Thursday, December 5, 2013


Relativities (1)…following a path you can’t see
Torrey Orton
December 5, 2013

When looking where you are going is misleading

Telling direction by sun reckoning

We were out bushwalking a known path which became more and more uncertain as we ambled along uphill within decreasing earshot of the lightly gurgling rapids of Olinda Falls. The path had been much clearer two years ago when we walked into an ant colony territorial scouting party thereabouts in spring. I was sure we were on the right one (mapped in the walk book we were carrying), but Jane was not. And I understood her doubt. Many parts of our passage were unrecognisably the passage of before.

What grounded my certainty this time was direction. I knew from the previous walks, and the map, that we had to be heading north-westerly and we were. The sun told me we were actually doing so. It was assisted by the fading stream gurgles to our right and down 50 meters or so, which positioned the map in the place we actually were walking.

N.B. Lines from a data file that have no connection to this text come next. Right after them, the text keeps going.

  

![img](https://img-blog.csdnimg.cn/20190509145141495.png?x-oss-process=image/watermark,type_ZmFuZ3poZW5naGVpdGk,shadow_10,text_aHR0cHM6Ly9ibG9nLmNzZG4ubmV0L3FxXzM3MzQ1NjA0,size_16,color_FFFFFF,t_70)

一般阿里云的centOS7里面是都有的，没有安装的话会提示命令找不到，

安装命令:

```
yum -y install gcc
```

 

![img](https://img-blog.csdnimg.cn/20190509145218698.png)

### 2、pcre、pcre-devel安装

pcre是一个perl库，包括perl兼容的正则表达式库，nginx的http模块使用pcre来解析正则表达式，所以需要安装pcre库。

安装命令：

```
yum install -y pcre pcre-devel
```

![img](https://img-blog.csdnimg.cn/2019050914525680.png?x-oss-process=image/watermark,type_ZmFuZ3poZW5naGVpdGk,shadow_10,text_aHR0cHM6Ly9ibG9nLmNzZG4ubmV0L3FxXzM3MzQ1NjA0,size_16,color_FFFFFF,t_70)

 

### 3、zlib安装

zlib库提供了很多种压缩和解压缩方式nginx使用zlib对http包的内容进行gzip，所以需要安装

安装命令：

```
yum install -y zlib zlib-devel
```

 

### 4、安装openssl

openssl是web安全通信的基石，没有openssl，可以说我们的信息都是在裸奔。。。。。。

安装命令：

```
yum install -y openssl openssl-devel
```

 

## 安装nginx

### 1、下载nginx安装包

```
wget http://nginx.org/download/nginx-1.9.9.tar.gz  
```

The sun has noticeably more consistency in its shifting daily passages than the flora on a bush trail year to year. This consistency does a reasonable job of being the truth for that setting. That is we can safely proceed with life as if it were true, and behaviourally we treat it as really true – that is, we act on it. For this practical purpose it is and was certainly true. Sure that certainty is only as good as this walk, though generally within our life spans the broad contours of maps do not change too much, climate catastrophes so far notwithstanding.  The sun is even more likely to endure for our reconnoitring purposes.

Plato’s cave

Plato probably knew about this level of certainty, but demanded, as philosophers do, something a little more reliable, more certain, more definite and picked up on the idea that an idea has a longer life than any particular sunray…though not than the sun, perhaps.

Those who have only lived in either the northern or southern hemisphere believe that the sun always runs in the same part of the sky characteristic of northern and southern exposures. They have to be told vigorously to check their natural directional guessing when changing hemisphere…somewhat as right side drivers have to be told vigorously to check their natural look to the left before crossing a road, and vice-versa for left siders. Of course, the sun is running in the same place, it’s only our perspective that makes it not look so.